**WHAT TO DO**.
Across these entries, how many lines contain the word "bell"? Answer with only the number.

**SOURCE INFORMATION**.
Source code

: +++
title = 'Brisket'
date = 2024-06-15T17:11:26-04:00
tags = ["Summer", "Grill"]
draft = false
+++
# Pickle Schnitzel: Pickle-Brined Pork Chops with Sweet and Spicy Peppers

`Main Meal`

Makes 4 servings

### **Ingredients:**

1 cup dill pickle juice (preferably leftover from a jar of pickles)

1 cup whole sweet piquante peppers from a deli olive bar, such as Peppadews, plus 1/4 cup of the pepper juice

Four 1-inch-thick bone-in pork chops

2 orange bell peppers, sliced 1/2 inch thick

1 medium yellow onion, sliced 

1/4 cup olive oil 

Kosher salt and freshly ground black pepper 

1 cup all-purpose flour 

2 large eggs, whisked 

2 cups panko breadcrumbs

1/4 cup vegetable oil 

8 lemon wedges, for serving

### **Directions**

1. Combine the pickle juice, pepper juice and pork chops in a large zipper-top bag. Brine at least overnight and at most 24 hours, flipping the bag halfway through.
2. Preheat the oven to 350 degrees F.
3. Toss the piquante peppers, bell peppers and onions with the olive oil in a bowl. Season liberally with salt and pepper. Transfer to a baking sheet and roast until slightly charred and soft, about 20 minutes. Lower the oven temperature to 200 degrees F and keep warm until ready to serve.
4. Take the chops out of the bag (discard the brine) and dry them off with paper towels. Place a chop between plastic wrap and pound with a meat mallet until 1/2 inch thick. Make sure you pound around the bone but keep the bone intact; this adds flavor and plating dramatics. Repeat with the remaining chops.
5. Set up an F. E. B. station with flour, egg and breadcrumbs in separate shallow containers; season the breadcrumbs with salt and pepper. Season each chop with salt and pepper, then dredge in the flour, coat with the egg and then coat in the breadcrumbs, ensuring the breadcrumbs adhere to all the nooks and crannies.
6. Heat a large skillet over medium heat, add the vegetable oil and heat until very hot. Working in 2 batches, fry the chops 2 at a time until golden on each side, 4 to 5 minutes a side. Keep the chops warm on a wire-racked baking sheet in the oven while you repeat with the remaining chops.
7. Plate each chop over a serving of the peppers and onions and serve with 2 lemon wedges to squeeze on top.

**RESPONSE BOX**.
2